No. It sells the idea to the public - and the people reading
this book have probably already accepted the inevitable. We wish
it would change but the Realpolitiks has spoken. Oil Wars and
Terrorism it is. This is the addictive paradigm of modern
corporate capitalism because it is where the money is. Until
somebody, somewhere, can make an awful lot of private profit out
of the Oil Depletion Protocol then this book will gather dust.
However, it is Heinberg so the work is beyond compare -
superlatives come easy. Recommended.

|
Paul Gipe "Wind Energy Basics"
|
|
"Wind Energy Basics - A Guide to Small and Micro Wind Systems"

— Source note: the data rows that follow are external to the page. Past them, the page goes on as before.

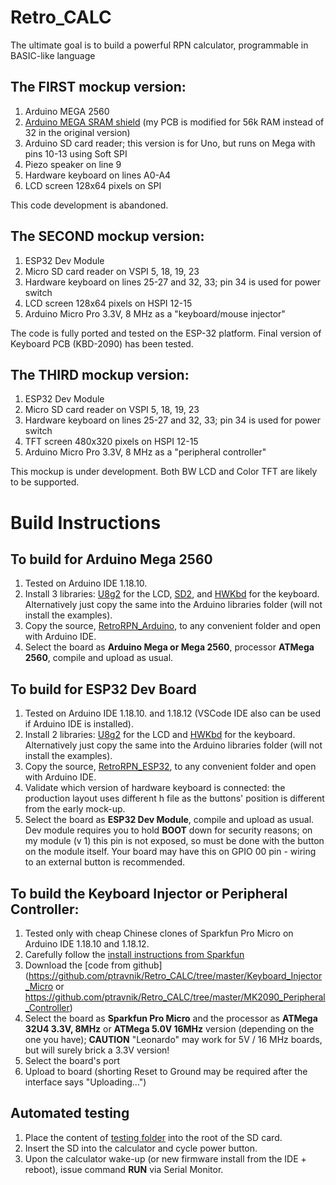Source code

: # Retro_CALC

The ultimate goal is to build a powerful RPN calculator, programmable in BASIC-like language

## The FIRST mockup version:

1. Arduino MEGA 2560
1. [Arduino MEGA SRAM shield](https://hackaday.io/project/21561-arduino-mega-2560-32kb-ram-shield) (my PCB is modified for 56k RAM instead of 32 in the original version)
1. Arduino SD card reader; this version is for Uno, but runs on Mega with pins 10-13 using Soft SPI
1. Piezo speaker on line 9
1. Hardware keyboard on lines A0-A4
1. LCD screen 128x64 pixels on SPI

This code development is abandoned.

## The SECOND mockup version:

1. ESP32 Dev Module
1. Micro SD card reader on VSPI 5, 18, 19, 23
1. Hardware keyboard on lines 25-27 and 32, 33; pin 34 is used for power switch
1. LCD screen 128x64 pixels on HSPI 12-15 
1. Arduino Micro Pro 3.3V, 8 MHz as a "keyboard/mouse injector"

The code is fully ported and tested on the ESP-32 platform. Final version of Keyboard PCB (KBD-2090) has been tested.

## The THIRD mockup version:

1. ESP32 Dev Module
1. Micro SD card reader on VSPI 5, 18, 19, 23
1. Hardware keyboard on lines 25-27 and 32, 33; pin 34 is used for power switch
1. TFT screen 480x320 pixels on HSPI 12-15 
1. Arduino Micro Pro 3.3V, 8 MHz as a "peripheral controller"

This mockup is under development. Both BW LCD and Color TFT are likely to be supported. 

# Build Instructions

## To build for Arduino Mega 2560
1. Tested on Arduino IDE 1.18.10.
1. Install 3 libraries: [U8g2](https://github.com/ptravnik/Retro_CALC/tree/master/U8g2) for the LCD, [SD2](https://github.com/ptravnik/Retro_CALC/tree/master/SD2), and [HWKbd](https://github.com/ptravnik/Retro_CALC/tree/master/HWKbd) for the keyboard. Alternatively just copy the same into the Arduino libraries folder (will not install the examples).
1. Copy the source, [RetroRPN_Arduino](https://github.com/ptravnik/Retro_CALC/tree/master/RetroRPN_Arduino), to any convenient folder and open with Arduino IDE.
1. Select the board as **Arduino Mega or Mega 2560**, processor **ATMega 2560**, compile and upload as usual.

## To build for ESP32 Dev Board
1. Tested on Arduino IDE 1.18.10. and 1.18.12 (VSCode IDE also can be used if Arduino IDE is installed).
1. Install 2 libraries: [U8g2](https://github.com/ptravnik/Retro_CALC/tree/master/U8g2) for the LCD and [HWKbd](https://github.com/ptravnik/Retro_CALC/tree/master/HWKbd) for the keyboard. Alternatively just copy the same into the Arduino libraries folder (will not install the examples).
1. Copy the source, [RetroRPN_ESP32](https://github.com/ptravnik/Retro_CALC/tree/master/RetroRPN_ESP32), to any convenient folder and open with Arduino IDE.
1. Validate which version of hardware keyboard is connected: the production layout uses different h file as the buttons\' position is different from the early mock-up.
1. Select the board as **ESP32 Dev Module**, compile and upload as usual. Dev module requires you to hold **BOOT** down for security reasons; on my module (v 1) this pin is not exposed, so must be done with the button on the module itself. Your board may have this on GPIO 00 pin - wiring to an external button is recommended.

## To build the Keyboard Injector or Peripheral Controller:
1. Tested only with cheap Chinese clones of Sparkfun Pro Micro on Arduino IDE 1.18.10 and 1.18.12.
1. Carefully follow the [install instructions from Sparkfun](https://learn.sparkfun.com/tutorials/pro-micro--fio-v3-hookup-guide/all)
1. Download the [code from github](https://github.com/ptravnik/Retro_CALC/tree/master/Keyboard_Injector_Micro or https://github.com/ptravnik/Retro_CALC/tree/master/MK2090_Peripheral_Controller) 
1. Select the board as **Sparkfun Pro Micro** and the processor as **ATMega 32U4 3.3V, 8MHz** or **ATMega 5.0V 16MHz** version (depending on the one you have); **CAUTION** "Leonardo" may work for 5V / 16 MHz boards, but will surely brick a 3.3V version!
1. Select the board's port
1. Upload to board (shorting Reset to Ground may be required after the interface says "Uploading...")

## Automated testing
1. Place the content of [testing folder](https://github.com/ptravnik/Retro_CALC/tree/master/BASIC_Tests) into the root of the SD card.
1. Insert the SD into the calculator and cycle power button.
1. Upon the calculator wake-up (or new firmware install from the IDE + reboot), issue command **RUN** via Serial Monitor.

by Paul Gipe. ISBN 1 890132 07 1. Published by Chelsea Green in
1999. A bit dated now, this book still retains a lot of
relevance even though it is written largely based upon the
output of the U.S. Homepower community. Paul handles the science
really well but occasionally gets carried away in his
enthusiasm.
Hence it sometimes reads like a physics text book.
Thankfully he doesn't dwell too much on the science and most of
the book is packed full of examples and common sense advice. He
supplies lots of practical information about the tips and
techniques for getting the best from your small wind turbine. Of
course he does not recommend that you ever mount the device on
your house so there is a significant amount of discussion about
how to mount the windturbine, how high, how far away from
obstructions, etc. Paul
has spent much time in the mecca of wind turbine technology -
Denmark. He shares his experiences from around the world but
most of this book is aimed at the rural U.S. market. It would be
nice if the photo's in the book were in full colour but you do
get a lot of them and a good measure of diagrams to boot.

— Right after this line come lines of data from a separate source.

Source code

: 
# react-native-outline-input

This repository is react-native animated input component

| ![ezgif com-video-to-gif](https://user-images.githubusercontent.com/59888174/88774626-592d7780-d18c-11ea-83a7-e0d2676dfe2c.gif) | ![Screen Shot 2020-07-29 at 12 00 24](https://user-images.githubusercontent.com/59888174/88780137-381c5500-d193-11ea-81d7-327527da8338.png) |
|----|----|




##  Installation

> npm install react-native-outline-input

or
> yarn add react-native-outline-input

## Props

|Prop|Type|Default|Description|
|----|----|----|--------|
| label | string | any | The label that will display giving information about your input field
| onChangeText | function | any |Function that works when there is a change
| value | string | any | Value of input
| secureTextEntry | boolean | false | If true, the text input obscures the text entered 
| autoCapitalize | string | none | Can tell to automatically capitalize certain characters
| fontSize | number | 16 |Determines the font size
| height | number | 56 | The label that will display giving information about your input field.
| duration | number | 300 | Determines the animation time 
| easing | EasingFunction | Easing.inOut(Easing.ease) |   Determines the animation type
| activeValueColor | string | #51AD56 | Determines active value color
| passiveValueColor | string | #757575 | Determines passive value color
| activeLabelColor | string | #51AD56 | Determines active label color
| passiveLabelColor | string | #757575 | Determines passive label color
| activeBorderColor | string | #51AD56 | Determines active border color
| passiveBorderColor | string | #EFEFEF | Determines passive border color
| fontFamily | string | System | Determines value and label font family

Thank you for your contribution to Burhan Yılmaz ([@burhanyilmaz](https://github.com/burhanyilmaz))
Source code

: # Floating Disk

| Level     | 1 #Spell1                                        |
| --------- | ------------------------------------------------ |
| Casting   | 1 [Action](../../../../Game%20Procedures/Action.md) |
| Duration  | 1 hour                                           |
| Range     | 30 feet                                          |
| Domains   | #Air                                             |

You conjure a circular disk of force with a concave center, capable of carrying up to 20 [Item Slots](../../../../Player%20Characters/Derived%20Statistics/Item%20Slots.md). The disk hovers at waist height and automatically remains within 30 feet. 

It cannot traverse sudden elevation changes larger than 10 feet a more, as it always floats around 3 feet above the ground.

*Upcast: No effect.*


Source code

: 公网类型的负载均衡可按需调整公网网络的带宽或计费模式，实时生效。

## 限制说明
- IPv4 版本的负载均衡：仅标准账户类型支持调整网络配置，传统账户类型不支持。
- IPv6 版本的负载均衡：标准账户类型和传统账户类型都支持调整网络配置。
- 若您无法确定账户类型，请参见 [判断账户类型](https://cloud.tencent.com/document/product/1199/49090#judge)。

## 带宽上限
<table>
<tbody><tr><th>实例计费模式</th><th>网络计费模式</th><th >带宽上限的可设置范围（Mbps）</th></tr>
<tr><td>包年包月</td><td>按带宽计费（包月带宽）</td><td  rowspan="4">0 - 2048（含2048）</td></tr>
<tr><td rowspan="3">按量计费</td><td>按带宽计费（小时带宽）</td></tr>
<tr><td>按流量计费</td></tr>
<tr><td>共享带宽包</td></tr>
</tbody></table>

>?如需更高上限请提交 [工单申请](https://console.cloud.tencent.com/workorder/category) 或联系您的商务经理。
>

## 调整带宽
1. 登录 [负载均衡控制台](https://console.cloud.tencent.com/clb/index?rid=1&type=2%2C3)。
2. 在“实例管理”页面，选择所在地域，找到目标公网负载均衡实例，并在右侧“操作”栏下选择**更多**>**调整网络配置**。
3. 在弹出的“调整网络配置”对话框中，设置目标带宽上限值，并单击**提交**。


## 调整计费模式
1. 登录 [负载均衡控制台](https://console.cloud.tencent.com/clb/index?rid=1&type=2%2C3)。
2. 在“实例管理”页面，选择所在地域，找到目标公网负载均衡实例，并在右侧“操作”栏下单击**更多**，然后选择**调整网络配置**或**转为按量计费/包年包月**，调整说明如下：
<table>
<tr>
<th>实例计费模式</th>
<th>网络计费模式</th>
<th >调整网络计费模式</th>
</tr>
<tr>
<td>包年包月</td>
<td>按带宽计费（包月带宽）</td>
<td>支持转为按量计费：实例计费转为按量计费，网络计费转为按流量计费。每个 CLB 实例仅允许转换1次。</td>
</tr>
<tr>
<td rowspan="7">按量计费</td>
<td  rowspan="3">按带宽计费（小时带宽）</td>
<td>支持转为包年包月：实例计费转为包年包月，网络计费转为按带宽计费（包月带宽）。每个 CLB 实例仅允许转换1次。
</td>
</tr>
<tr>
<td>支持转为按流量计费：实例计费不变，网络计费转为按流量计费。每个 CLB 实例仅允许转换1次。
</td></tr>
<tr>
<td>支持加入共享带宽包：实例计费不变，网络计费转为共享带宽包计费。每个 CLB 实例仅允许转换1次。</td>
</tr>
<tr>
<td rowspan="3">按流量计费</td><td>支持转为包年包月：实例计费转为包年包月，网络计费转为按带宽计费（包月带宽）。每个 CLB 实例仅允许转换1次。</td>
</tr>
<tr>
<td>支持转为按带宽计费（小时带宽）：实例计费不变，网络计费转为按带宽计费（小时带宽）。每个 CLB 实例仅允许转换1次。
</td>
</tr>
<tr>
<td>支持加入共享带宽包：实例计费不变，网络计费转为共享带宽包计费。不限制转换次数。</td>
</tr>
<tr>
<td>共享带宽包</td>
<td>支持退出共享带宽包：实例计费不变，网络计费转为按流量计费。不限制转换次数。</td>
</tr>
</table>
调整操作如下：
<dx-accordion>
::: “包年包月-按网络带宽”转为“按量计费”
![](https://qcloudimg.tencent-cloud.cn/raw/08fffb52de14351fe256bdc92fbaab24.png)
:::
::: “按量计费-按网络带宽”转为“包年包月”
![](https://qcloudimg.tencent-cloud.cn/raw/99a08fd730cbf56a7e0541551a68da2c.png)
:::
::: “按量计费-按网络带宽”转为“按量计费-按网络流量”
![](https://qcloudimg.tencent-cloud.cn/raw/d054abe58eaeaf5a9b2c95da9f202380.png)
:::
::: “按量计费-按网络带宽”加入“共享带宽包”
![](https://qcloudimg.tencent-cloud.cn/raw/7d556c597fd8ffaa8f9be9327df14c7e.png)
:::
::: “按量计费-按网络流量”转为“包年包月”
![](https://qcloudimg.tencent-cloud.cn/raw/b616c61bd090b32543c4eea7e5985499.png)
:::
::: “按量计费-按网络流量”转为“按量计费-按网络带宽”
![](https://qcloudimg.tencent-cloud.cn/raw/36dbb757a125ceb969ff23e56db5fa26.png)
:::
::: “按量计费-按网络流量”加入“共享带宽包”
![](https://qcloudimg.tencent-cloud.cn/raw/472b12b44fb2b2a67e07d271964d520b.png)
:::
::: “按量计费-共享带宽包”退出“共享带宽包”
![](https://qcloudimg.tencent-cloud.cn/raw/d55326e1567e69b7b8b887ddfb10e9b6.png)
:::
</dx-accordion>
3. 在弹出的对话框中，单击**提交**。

Clearly Paul has also spent a lot of time discussing matters
with Hugh Piggot of Scoraig in Scotland. Many photo's feature
the author himself working on his projects and demonstrations.
You know Paul is a man you can trust. Recommended.

|
Goodstein "Out of Gas"
|
|
ISBN 0-393-05857-3. Published by W. W. Norton & Company in 2004.
Subtitled "The End of the Age of Oil" and boasting an
imaginative front cover artwork. David Goodstein is a professor
of Physics at Caltech. If he tells you there is a problem you
should probably sit up and take notice. Will fossil fuels really
be replaced as soon as the price rises high enough? What would
happen to our climate if we burnt all the oil that is left? Can
western civilisation survive
without oil? He uses science in an attempt to study the
geology and politics behind what is going on in the world. He
explains how the coming oil crisis in inevitable. Like any natural
resource it is finite. After a while discovery of new reserves will
eventually tail-off. A few years later the rate of production will
also start to tail-off. This book was dedicated to "our
children and grandchildren who will not inherit the riches that we
inherited". Through the book the author looks at the future, energy
history, energy myths, heat engines, entropy, technological fixes
and so on. It all reads like a secondary school text book. A light
and easy read although obviously the work of a scientist.
Recommended.

|
"The Green Building Bible" vol 1
|
|
ISBN 1-989130-03-05. "The Green Building Bible" 3rd Edition,
Volume 1. Published by the Green Building Press in 2006. Billing
itself as "All you need to know about ecobuilding" THAT isn't
far from the truth! This is a 466 page long volume including
listings of green building professionals, tradespeople, product
suppliers and related organisations in the UK and Ireland. The
Green Building Press empire started with the "Building for a
Future" magazine and the New Builder web site. "Building for a
Future" has now been renamed "Green Building Magazine" (don't
know why - the original name was far more accurate.) There is a
second volume available containing all the techie details too
boring for volume 1. This means that volume 1 is packed with
rather general platitudes in a 'greener' building direction.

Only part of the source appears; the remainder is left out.